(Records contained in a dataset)
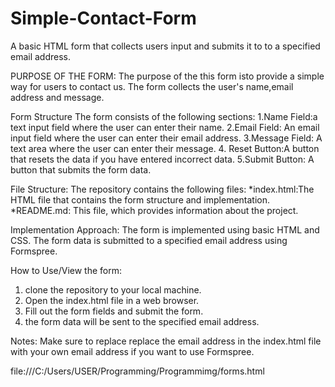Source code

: # Simple-Contact-Form
A basic HTML form that collects users input and submits it to to a specified email address.

PURPOSE OF THE FORM:
 The purpose of the this form isto provide a simple way for users to contact us. The form collects the user's name,email address and   message.

Form Structure
 The form consists of the following sections:
   1.Name Field:a text input field where the user can enter their name.
   2.Email Field: An email input field where the user can enter their email address.
   3.Message Field: A text area where the user can enter their message.
   4. Reset Button:A button that resets the data if you have entered incorrect data. 
   5.Submit Button: A button that submits the form data.

File Structure:
 The repository contains the following files:
  *index.html:The HTML file that contains the form structure and implementation.
  *README.md: This file, which provides information about the project.

Implementation Approach:
The form is implemented using basic HTML and CSS. The form data is submitted to a specified email address using Formspree.

How to Use/View the form:
1. clone the repository to your local machine.
2. Open the index.html file in a web browser.
3. Fill out the form fields and submit the form.
4. the form data will be sent to the specified email address.

Notes:
Make sure to replace replace the email address in the index.html file with your own email address if you want to use Formspree.

file:///C:/Users/USER/Programming/Programmimg/forms.html


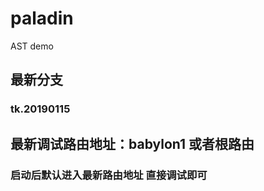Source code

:# paladin
AST  demo  
## 最新分支 
### tk.20190115  
## 最新调试路由地址：babylon1 或者根路由 
### 启动后默认进入最新路由地址 直接调试即可
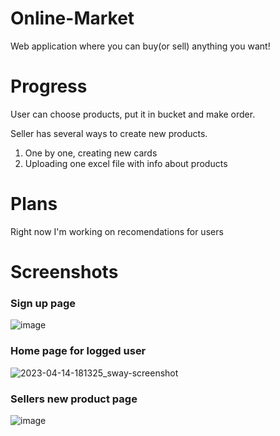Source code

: # Online-Market
Web application where you can buy(or sell) anything you want!

# Progress
User can choose products, put it in bucket and make order.

Seller has several ways to create new products.
  1) One by one, creating new cards
  2) Uploading one excel file with info about products

# Plans
Right now I'm working on recomendations for users 

# Screenshots
### Sign up page
![image](https://user-images.githubusercontent.com/55853125/232085111-76b17b37-e8b5-4412-9680-620fa392b8f3.png)

### Home page for logged user
![2023-04-14-181325_sway-screenshot](https://user-images.githubusercontent.com/55853125/232084727-b5f3897a-10cd-44ea-863e-9404251afd0e.png)

### Sellers new product page
![image](https://user-images.githubusercontent.com/55853125/232085973-2b930adb-2145-4d99-96dd-6bf0356fb35f.png)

• _Assignment_
Could you reproduce exactly the lines of the entries above, from the one with "1) One by one, creating new cards" through the one with "### Sellers new product page", and nothing else?

• _Result of this task_
  1) One by one, creating new cards
  2) Uploading one excel file with info about products

# Plans
Right now I'm working on recomendations for users 

# Screenshots
### Sign up page
![image](https://user-images.githubusercontent.com/55853125/232085111-76b17b37-e8b5-4412-9680-620fa392b8f3.png)

### Home page for logged user
![2023-04-14-181325_sway-screenshot](https://user-images.githubusercontent.com/55853125/232084727-b5f3897a-10cd-44ea-863e-9404251afd0e.png)

### Sellers new product page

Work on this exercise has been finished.